--- START ---

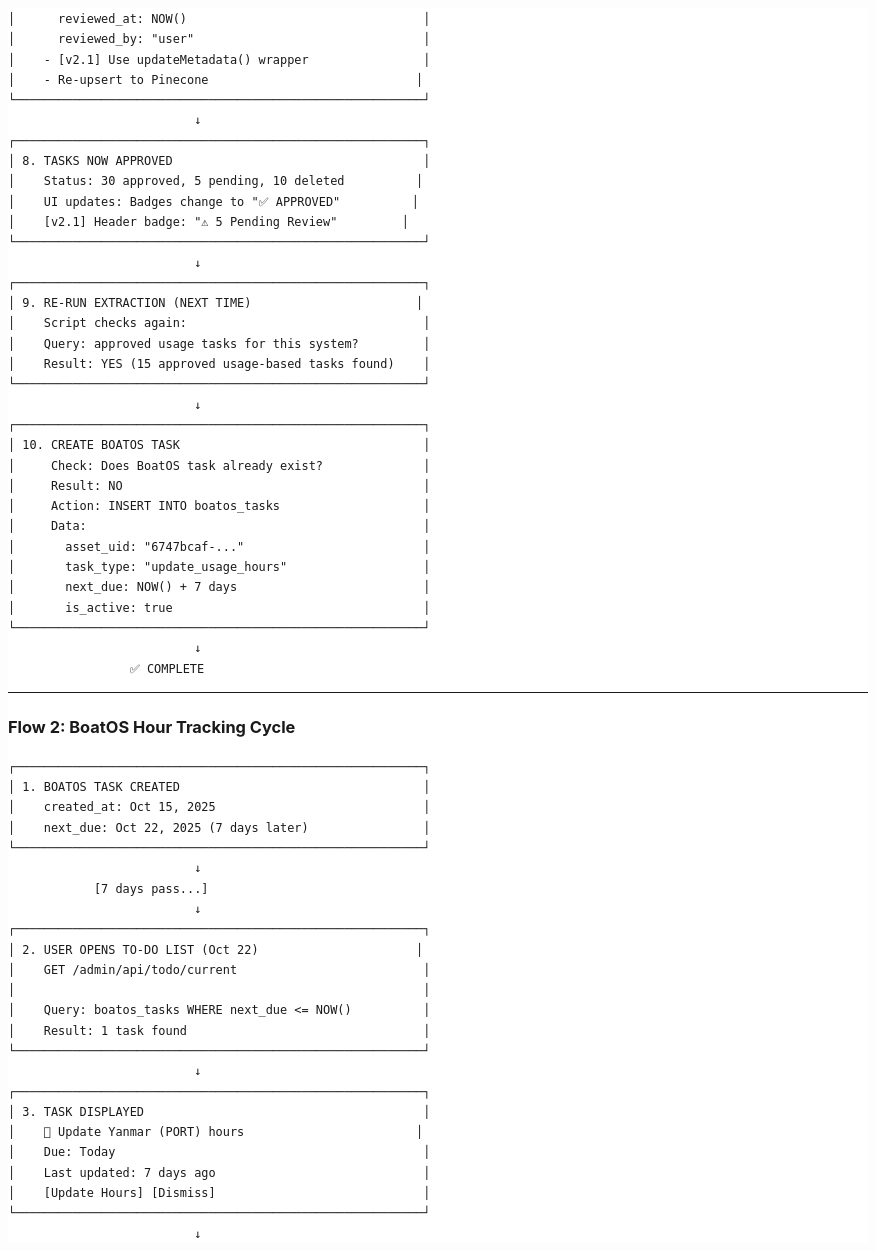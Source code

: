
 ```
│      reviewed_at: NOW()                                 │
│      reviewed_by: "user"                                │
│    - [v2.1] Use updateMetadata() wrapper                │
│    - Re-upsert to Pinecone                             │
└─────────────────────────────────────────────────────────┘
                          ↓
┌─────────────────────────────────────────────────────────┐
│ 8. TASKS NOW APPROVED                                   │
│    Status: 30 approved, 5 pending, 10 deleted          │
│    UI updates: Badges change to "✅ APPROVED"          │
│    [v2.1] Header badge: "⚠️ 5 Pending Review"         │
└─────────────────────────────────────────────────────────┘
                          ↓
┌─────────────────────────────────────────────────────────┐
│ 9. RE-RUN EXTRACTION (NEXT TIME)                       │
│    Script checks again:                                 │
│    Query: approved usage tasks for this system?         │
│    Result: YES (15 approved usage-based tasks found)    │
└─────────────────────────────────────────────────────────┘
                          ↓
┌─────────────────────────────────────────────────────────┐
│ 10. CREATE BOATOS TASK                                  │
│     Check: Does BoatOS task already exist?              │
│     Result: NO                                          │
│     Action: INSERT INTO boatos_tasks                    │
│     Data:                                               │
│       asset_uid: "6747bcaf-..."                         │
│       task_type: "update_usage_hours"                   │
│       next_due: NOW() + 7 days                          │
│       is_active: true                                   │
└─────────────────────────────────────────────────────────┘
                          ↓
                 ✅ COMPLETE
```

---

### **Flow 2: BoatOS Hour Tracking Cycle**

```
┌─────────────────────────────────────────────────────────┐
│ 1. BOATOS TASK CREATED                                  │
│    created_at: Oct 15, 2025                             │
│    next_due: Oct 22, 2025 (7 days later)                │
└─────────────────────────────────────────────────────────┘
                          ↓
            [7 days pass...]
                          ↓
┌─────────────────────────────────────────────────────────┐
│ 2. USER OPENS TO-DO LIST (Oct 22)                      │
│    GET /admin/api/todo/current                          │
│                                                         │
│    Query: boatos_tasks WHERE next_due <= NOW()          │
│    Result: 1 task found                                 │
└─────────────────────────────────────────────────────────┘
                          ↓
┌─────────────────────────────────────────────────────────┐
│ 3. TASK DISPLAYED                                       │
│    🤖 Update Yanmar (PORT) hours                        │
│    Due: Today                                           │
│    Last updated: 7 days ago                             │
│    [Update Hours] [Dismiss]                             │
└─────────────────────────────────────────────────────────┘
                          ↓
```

--- END ---

### About this exercise
Copy every record exactly; no pictures.

### Task answer
Source code

:
 ```
│      reviewed_at: NOW()                                 │
│      reviewed_by: "user"                                │
│    - [v2.1] Use updateMetadata() wrapper                │
│    - Re-upsert to Pinecone                             │
└─────────────────────────────────────────────────────────┘
                          ↓
┌─────────────────────────────────────────────────────────┐
│ 8. TASKS NOW APPROVED                                   │
│    Status: 30 approved, 5 pending, 10 deleted          │
│    UI updates: Badges change to "✅ APPROVED"          │
│    [v2.1] Header badge: "⚠️ 5 Pending Review"         │
└─────────────────────────────────────────────────────────┘
                          ↓
┌─────────────────────────────────────────────────────────┐
│ 9. RE-RUN EXTRACTION (NEXT TIME)                       │
│    Script checks again:                                 │
│    Query: approved usage tasks for this system?         │
│    Result: YES (15 approved usage-based tasks found)    │
└─────────────────────────────────────────────────────────┘
                          ↓
┌─────────────────────────────────────────────────────────┐
│ 10. CREATE BOATOS TASK                                  │
│     Check: Does BoatOS task already exist?              │
│     Result: NO                                          │
│     Action: INSERT INTO boatos_tasks                    │
│     Data:                                               │
│       asset_uid: "6747bcaf-..."                         │
│       task_type: "update_usage_hours"                   │
│       next_due: NOW() + 7 days                          │
│       is_active: true                                   │
└─────────────────────────────────────────────────────────┘
                          ↓
                 ✅ COMPLETE
```

---

### **Flow 2: BoatOS Hour Tracking Cycle**

```
┌─────────────────────────────────────────────────────────┐
│ 1. BOATOS TASK CREATED                                  │
│    created_at: Oct 15, 2025                             │
│    next_due: Oct 22, 2025 (7 days later)                │
└─────────────────────────────────────────────────────────┘
                          ↓
            [7 days pass...]
                          ↓
┌─────────────────────────────────────────────────────────┐
│ 2. USER OPENS TO-DO LIST (Oct 22)                      │
│    GET /admin/api/todo/current                          │
│                                                         │
│    Query: boatos_tasks WHERE next_due <= NOW()          │
│    Result: 1 task found                                 │
└─────────────────────────────────────────────────────────┘
                          ↓
┌─────────────────────────────────────────────────────────┐
│ 3. TASK DISPLAYED                                       │
│    🤖 Update Yanmar (PORT) hours                        │
│    Due: Today                                           │
│    Last updated: 7 days ago                             │
│    [Update Hours] [Dismiss]                             │
└─────────────────────────────────────────────────────────┘
                          ↓
```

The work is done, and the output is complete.